Comparison with other studies
There are no other studies published studies from Europe. We identified three comparable studies from our literature searches (Arguedas et al, 2003
; Lin et al, 2004
; Patel et al, 2005
); all were conducted in the United States and simulated HCV-related cirrhosis only. In these studies, 6-monthly surveillance using AFP and US produced utility gains of between 0.23 and 0.49 QALYs, compared with no surveillance, giving ICERs of between $24
500 and $46
600 per QALY gained. Apart from obvious dissimilarities in input values and assumptions – reflecting the different populations and health-care systems simulated – there are substantial differences in the structures of the models. Crucially, ours is the only model to have accounted for tumour size in simulating the sensitivity of surveillance.

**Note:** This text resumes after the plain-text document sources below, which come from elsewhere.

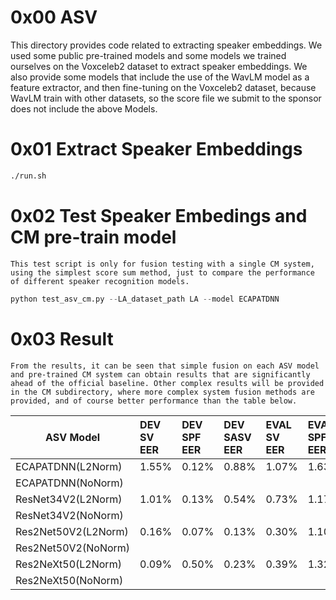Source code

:# 0x00 ASV
This directory provides code related to extracting speaker embeddings. 
We used some public pre-trained models and some models we trained ourselves on the Voxceleb2 dataset to extract speaker embeddings.
We also provide some models that include the use of the WavLM model as a feature extractor, and then fine-tuning on the Voxceleb2 dataset, because WavLM train with other datasets, so the score file we submit to the sponsor does not include the above Models. 
# 0x01 Extract Speaker Embeddings
```bash
./run.sh
```
# 0x02 Test Speaker Embedings and CM pre-train model
`This test script is only for fusion testing with a single CM system, using the simplest score sum method, just to compare the performance of different speaker recognition models.` 

```python
python test_asv_cm.py --LA_dataset_path LA --model ECAPATDNN 
```
# 0x03 Result
`From the results, it can be seen that simple fusion on each ASV model and pre-trained CM system can obtain results that are significantly ahead of the official baseline. Other complex results will be provided in the CM subdirectory, where more complex system fusion methods are provided, and of course better performance than the table below.  
`

| ASV Model         |  DEV SV EER  |  DEV SPF EER  |  DEV SASV EER | EVAL SV EER  |  EVAL SPF EER  |  EAVL SASV EER | 
| ---------------   | :---------   | :---------    |  :------------| :---------   |  :---------    |  :------------ | 
| ECAPATDNN(L2Norm) |   1.55%      |     0.12%     |      0.88%    |    1.07%     |    1.63%       |      1.35%     |  
| ECAPATDNN(NoNorm) |              |               |               |              |                |                |  
| ResNet34V2(L2Norm) |   1.01%     |     0.13%     |     0.54%     |     0.73%    |     1.17%      |       0.97%    |  
| ResNet34V2(NoNorm) |             |               |               |              |                |                |  
| Res2Net50V2(L2Norm)|     0.16%   |      0.07%    |     0.13%     |     0.30%    |     1.10%      |       0.78%    |  
| Res2Net50V2(NoNorm)|             |               |               |              |                |                |  
| Res2NeXt50(L2Norm) |    0.09%    |      0.50%    |     0.23%     |     0.39%    |     1.32%      |       0.96%    |  
| Res2NeXt50(NoNorm) |             |               |               |              |                |                |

Implications for future research
Further research is required in the following areas (i) further modelling studies using alternative modelling methods such as individual patient sampling techniques could be used to account for heterogeneity in the patient population, so that factors such as tumour growth rate, tumour characteristics and the variability in individual patients' serial test results could be assessed. Such methods could also be used to assess the optimal surveillance strategy, the optimal surveillance interval and the effects of surveillance on waiting lists for OLT; (ii) further modelling studies could also investigate innovative surveillance strategies not currently undertaken in clinical practice (e.g., alternating AFP and US investigations at 6- or 12-monthly intervals, or measuring change in AFP levels following serial tests rather than absolute levels with fixed cutoff points); (iii) further empirical and modelling analysis of the impact of age at diagnosis of cirrhosis on the effectiveness and cost-effectiveness of surveillance; (iv) empirical evaluation of newer imaging techniques (e.g., contrast-enhanced US) to detect HCCs; and (v) assessment of the effectiveness and cost-effectiveness of surveillance in other aetiologies (e.g., nonalcoholic fatty liver disease) and using other curative treatment options (e.g., ablative techniques).